**Instructions to follow:**
Which lines in the entries below contain the string "specified"? Show each of them in full.

[Records from a dataset]
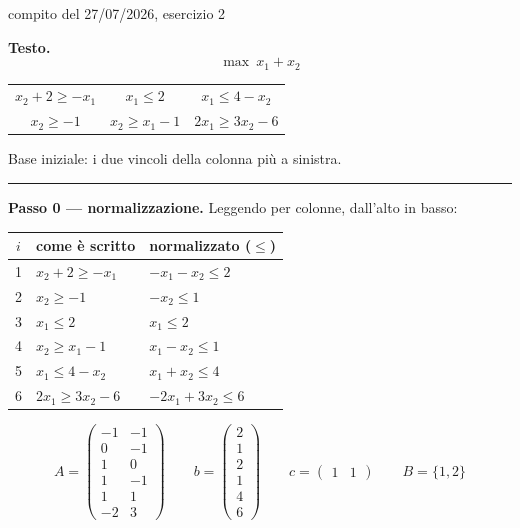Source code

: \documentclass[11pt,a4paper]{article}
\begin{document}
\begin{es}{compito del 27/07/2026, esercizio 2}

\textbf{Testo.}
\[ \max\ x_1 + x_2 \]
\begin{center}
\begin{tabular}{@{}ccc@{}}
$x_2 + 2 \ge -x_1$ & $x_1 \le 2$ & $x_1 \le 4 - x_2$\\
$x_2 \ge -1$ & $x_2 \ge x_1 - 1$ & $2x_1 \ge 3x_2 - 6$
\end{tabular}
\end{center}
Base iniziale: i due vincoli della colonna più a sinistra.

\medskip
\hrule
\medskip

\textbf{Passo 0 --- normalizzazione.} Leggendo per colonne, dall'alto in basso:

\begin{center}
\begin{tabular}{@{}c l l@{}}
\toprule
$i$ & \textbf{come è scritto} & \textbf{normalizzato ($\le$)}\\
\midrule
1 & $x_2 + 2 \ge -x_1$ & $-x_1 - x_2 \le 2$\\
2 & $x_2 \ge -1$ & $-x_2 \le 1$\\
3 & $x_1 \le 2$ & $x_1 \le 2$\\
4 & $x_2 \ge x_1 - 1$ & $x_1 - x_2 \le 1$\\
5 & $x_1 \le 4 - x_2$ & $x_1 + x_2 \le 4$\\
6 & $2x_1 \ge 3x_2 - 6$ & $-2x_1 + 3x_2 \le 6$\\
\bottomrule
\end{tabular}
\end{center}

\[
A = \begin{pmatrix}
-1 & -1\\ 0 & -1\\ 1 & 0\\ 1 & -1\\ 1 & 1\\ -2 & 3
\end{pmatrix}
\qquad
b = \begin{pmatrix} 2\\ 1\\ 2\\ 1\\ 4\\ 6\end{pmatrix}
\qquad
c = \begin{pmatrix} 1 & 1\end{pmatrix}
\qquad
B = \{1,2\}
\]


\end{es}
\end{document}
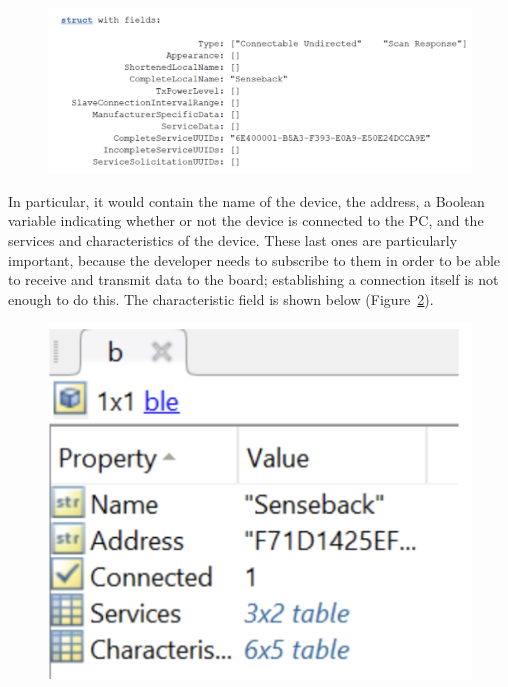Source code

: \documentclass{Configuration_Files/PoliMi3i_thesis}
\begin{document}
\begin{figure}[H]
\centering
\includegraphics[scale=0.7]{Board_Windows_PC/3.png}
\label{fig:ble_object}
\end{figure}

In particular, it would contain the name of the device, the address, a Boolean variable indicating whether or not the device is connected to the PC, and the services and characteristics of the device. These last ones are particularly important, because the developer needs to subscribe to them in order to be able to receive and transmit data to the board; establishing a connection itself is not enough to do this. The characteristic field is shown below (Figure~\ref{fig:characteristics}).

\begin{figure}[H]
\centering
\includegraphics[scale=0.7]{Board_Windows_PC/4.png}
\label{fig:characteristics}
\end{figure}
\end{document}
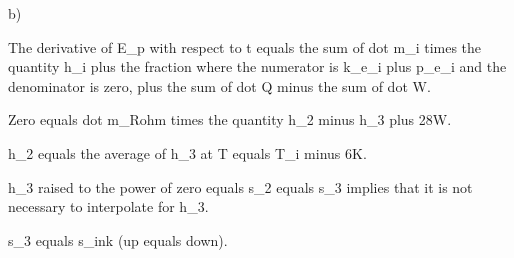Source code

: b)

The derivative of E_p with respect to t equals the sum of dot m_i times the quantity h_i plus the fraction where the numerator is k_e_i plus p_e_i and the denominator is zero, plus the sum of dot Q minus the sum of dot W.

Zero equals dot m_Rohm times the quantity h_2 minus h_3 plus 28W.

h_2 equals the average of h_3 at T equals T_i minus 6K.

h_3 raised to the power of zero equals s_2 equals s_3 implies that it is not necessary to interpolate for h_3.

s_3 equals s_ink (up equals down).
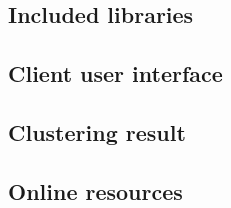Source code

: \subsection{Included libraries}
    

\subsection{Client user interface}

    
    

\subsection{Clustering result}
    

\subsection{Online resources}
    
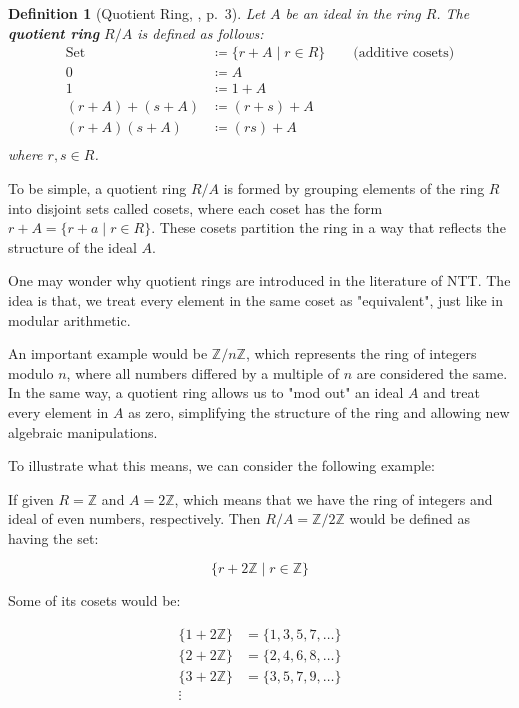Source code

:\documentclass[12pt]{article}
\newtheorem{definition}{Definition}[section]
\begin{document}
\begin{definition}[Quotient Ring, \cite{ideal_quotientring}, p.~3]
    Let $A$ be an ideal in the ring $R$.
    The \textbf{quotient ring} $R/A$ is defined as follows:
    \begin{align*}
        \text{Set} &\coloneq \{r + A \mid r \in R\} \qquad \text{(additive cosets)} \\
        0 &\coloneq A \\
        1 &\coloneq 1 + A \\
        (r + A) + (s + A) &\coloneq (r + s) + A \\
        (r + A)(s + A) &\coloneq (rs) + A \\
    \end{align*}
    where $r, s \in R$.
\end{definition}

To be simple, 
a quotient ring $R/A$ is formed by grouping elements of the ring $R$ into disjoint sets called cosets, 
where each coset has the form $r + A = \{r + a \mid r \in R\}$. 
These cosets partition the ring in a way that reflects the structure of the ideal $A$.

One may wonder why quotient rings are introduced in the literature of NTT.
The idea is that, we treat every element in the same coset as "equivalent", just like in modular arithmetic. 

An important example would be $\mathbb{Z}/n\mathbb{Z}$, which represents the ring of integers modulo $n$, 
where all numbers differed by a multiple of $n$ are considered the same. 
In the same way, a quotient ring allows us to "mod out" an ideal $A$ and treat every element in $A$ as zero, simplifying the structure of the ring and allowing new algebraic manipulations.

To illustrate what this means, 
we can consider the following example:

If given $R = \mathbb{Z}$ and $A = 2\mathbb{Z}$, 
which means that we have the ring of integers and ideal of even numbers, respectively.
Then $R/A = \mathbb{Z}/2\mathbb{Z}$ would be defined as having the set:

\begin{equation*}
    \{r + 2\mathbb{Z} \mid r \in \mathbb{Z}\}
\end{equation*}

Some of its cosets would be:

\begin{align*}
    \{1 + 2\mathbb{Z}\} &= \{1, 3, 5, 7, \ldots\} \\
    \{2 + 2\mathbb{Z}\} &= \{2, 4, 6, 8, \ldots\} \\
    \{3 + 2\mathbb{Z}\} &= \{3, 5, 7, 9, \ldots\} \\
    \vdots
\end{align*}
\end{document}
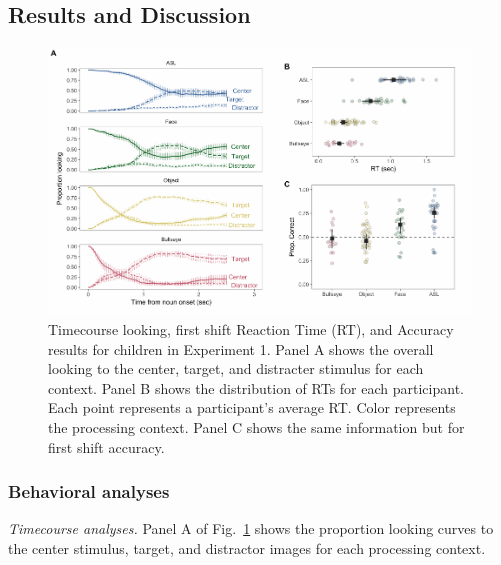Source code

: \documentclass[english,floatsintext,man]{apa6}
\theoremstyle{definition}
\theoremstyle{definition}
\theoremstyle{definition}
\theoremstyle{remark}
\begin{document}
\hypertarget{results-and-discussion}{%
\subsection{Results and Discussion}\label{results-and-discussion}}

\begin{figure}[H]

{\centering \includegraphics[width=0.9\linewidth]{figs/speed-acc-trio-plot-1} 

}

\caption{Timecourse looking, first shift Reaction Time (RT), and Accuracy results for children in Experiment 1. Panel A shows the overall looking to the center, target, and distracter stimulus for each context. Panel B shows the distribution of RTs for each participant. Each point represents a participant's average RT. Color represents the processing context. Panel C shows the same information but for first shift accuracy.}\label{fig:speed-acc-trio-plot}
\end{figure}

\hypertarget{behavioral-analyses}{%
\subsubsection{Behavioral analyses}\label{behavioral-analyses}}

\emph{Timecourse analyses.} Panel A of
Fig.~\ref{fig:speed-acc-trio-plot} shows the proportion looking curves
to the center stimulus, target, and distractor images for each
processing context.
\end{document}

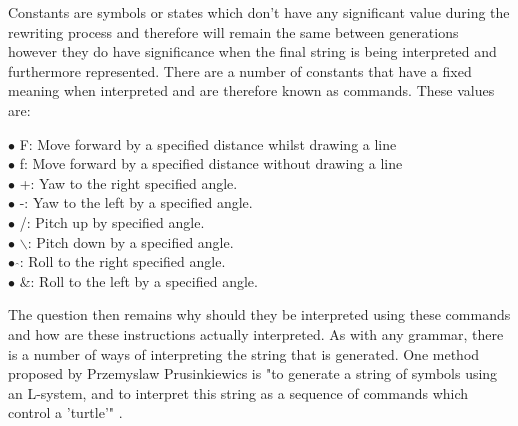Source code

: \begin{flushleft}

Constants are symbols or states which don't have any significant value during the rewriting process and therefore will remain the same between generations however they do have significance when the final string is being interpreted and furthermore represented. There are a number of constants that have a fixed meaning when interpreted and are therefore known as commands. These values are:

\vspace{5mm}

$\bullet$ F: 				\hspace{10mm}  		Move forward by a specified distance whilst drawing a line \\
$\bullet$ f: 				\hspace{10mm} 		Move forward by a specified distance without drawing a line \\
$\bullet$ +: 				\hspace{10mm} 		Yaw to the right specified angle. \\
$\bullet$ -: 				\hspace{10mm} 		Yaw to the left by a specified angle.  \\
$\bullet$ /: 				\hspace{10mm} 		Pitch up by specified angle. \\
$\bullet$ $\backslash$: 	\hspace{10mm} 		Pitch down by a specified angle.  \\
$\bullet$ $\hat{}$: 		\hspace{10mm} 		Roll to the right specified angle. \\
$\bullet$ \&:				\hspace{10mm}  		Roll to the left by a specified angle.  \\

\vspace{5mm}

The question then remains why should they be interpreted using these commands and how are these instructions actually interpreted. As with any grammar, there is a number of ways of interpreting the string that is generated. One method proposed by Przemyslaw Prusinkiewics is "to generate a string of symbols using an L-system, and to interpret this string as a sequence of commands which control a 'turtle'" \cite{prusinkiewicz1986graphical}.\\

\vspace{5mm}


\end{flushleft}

**Task solution:**
$\bullet$ F: 				\hspace{10mm}  		Move forward by a specified distance whilst drawing a line \\
$\bullet$ f: 				\hspace{10mm} 		Move forward by a specified distance without drawing a line \\
$\bullet$ +: 				\hspace{10mm} 		Yaw to the right specified angle. \\
$\bullet$ -: 				\hspace{10mm} 		Yaw to the left by a specified angle.  \\
$\bullet$ /: 				\hspace{10mm} 		Pitch up by specified angle. \\
$\bullet$ $\backslash$: 	\hspace{10mm} 		Pitch down by a specified angle.  \\
$\bullet$ $\hat{}$: 		\hspace{10mm} 		Roll to the right specified angle. \\
$\bullet$ \&:				\hspace{10mm}  		Roll to the left by a specified angle.  \\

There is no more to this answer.